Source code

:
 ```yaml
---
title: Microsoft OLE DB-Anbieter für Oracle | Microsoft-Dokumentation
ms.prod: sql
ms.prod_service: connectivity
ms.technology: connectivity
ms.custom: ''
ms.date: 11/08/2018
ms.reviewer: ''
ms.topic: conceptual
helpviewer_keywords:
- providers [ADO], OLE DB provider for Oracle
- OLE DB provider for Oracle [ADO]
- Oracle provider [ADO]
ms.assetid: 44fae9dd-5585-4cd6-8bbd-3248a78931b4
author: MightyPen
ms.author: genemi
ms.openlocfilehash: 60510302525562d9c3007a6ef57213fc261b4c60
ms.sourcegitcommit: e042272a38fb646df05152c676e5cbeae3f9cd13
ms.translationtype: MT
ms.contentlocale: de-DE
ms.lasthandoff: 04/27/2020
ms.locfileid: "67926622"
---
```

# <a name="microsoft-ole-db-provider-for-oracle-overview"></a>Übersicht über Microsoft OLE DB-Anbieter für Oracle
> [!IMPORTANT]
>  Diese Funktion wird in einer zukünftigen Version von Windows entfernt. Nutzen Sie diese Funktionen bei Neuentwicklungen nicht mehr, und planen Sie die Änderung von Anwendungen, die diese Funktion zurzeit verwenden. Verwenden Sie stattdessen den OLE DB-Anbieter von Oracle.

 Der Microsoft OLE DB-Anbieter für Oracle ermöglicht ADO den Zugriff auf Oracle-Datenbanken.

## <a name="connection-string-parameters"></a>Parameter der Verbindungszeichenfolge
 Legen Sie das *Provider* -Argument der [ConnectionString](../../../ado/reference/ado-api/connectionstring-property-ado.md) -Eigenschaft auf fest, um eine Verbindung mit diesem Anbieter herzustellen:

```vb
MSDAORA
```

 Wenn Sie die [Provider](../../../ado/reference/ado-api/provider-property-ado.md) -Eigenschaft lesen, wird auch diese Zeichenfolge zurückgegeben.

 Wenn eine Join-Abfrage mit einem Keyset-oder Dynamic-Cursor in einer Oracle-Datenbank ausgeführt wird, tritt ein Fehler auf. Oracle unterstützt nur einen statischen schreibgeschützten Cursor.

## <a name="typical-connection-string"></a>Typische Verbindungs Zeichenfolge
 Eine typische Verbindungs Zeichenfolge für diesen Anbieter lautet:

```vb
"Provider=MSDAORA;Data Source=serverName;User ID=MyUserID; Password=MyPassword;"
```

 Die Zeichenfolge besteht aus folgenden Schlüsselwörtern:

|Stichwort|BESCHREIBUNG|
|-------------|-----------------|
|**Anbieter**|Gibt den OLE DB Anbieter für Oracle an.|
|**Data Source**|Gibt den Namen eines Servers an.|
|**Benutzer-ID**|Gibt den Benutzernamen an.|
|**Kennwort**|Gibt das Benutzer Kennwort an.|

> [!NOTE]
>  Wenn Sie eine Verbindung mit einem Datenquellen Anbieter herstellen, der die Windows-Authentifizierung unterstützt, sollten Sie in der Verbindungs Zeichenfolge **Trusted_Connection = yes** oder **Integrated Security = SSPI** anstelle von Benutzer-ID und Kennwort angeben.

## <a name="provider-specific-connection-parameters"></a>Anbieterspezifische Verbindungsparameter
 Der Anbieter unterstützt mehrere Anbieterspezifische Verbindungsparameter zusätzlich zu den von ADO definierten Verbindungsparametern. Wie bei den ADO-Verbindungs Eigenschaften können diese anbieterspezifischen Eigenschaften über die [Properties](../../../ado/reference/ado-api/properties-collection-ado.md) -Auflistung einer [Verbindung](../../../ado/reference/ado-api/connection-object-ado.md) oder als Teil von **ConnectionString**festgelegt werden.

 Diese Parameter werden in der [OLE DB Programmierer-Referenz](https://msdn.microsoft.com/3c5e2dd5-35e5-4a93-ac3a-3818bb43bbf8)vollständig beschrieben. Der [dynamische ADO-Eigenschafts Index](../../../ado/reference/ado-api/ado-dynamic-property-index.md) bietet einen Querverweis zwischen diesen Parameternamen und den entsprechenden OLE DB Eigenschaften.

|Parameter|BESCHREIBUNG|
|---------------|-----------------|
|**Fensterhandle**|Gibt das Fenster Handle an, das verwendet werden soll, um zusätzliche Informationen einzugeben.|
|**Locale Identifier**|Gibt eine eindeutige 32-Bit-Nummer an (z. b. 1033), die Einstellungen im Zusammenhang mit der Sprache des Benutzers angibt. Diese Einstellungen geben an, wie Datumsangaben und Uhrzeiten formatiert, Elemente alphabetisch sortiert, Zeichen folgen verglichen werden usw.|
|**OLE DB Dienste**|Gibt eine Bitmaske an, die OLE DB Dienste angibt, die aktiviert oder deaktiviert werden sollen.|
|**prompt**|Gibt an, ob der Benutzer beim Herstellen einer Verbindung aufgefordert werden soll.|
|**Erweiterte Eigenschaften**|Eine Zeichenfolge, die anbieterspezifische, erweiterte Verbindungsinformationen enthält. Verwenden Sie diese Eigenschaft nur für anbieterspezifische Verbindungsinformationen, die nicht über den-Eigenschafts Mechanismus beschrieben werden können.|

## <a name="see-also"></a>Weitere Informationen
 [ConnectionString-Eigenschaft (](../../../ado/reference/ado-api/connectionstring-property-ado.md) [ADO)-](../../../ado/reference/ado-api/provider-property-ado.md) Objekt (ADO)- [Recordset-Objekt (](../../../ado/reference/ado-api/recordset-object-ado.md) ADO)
+-------+
Tally up the lines above containing "Verbindungsparameter"; the number is the full answer.

2